Why Is Water Modeled as Incompressible and Steel as Compressible in Engineering?

[Pooty]

My Finite Element Analysis Professor posed a question to us in lecture and asked that we do a little research on it while at home. We were talking about the Bulk Modulus of Water and Bulk Modulus of Steel. I looked them up and for Water it is 2.2 GPA where as Steel is 160 GPa. He asked, why is it that in Engineering, we model water as an incompressible material whereas we model Steel as compressible when Steel clearly has a much higher resistance to volumetric strain.

I don't deal with water a whole lot in structural engineering but I know that in terms of internal combustion engines, water is always considered to be an incompressible liquid. Can anyone shed some light on this subject? Thanks

 

[Mark44]

This wiki page - http://en.wikipedia.org/wiki/Bulk_modulus - says that the bulk modulus of water increases at higher pressures. See the 2nd table in the Selected Values section.

 

[Pooty]

So I read that, but still don't know how that means we model water as incompressible and steel as compressible. I found this article...

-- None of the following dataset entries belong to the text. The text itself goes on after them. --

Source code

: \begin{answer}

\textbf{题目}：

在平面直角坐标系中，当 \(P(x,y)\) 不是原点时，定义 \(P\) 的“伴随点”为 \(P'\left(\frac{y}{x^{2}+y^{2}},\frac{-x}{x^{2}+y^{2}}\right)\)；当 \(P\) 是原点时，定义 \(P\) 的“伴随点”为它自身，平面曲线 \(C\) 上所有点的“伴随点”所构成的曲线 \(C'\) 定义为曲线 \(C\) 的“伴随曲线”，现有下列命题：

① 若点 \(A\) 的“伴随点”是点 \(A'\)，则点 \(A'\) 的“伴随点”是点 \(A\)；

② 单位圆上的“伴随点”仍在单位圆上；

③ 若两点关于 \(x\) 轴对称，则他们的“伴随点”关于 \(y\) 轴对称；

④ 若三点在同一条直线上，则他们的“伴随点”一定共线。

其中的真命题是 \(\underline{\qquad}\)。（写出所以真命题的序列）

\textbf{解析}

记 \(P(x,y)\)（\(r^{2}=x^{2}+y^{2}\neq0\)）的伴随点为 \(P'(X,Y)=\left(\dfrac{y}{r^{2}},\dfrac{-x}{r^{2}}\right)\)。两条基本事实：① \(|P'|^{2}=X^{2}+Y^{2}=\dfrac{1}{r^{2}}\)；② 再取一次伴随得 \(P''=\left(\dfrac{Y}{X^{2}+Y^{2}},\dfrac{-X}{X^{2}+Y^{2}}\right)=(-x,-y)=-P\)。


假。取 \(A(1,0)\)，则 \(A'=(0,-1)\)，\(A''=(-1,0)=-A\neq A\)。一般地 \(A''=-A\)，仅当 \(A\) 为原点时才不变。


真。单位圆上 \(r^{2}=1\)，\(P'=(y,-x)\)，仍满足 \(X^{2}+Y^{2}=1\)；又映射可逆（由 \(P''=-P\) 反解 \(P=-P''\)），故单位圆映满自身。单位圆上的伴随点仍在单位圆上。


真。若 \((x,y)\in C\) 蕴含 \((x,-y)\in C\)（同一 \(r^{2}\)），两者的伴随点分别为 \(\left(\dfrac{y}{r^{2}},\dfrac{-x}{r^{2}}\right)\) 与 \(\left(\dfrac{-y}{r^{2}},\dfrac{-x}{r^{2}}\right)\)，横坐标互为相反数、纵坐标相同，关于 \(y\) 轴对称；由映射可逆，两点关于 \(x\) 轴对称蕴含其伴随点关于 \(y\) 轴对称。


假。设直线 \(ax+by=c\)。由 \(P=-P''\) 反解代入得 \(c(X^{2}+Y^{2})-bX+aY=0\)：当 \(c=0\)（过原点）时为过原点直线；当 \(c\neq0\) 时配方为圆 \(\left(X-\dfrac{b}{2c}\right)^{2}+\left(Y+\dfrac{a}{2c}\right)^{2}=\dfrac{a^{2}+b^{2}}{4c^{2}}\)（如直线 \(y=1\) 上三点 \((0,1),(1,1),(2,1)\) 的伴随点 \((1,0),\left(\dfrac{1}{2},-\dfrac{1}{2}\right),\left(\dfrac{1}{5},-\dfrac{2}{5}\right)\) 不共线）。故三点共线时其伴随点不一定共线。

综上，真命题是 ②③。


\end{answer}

A common statement is that water is an incompressible fluid. This is not strictly true, as indicated by its finite bulk modulus, but the amount of compression is very small. At the bottom of the Pacific Ocean at a depth of about 4000 meters, the pressure is about 4 x 107 N/m2. Even under this enormous pressure, the fractional volume compression is only about 1.8% and that for steel would be only about 0.025%. So it is fair to say that water is nearly incompressible.

The 2nd to last statement makes it sound as if steel still maintains a higher Bulk Modulus than Water even at the bottom depths of the ocean. Am I interpreting this wrong?

 

[nvn]

Hint: Perhaps study hydrostatic pressure on solid ductile materials, and von Mises failure theory, and see if you can develop any ideas.

And please explain why this is an easy question to you.

 

[pongo38]

My suggestion is that with steel, you apply the bulk modulus to problems where its use is worthwhile, and you want and need credible results. Other problems may make its use not worthwhile. In structural analysis generally, the assumption is usually made that the deflections are negligible compared with the member lengths, but detailed problems arise when the deflection is very important. With water, and hydraulics problems in Civil engineering, it just isn't worth being so exact as to take account of water's compressibility, but I'll bet someone will be able to think of a particular issue where it is worthwhile to consider it.

 

[Pooty]

Pongo, Thank you! That is what I was thinking as well. And that is basically what I told my professor today. In civil engineering water is not a material we think of carrying structural loads. I was thinking about Naval Architecture, but any loads imposed on the water in that discipline can disperse in other directions and is not confined to tri-axial loading. An internal combustion engine was the other thing I was thinking of where I here the "incompressible" term thrown around a lot but that makes sense because compared to a petroleum liquid, it is pretty much incompressible. Thanks, I appreciate the insight.

NVN: I said it was easy for two reasons. 1: I wanted people to actually read the thread. 2: My professor stated, this is not that hard of a problem, do not look into it too much. And considering the types of questions I've seen on these threads before, I thought a qualitative type question like this wouldn't be too much of a ball buster for you guys.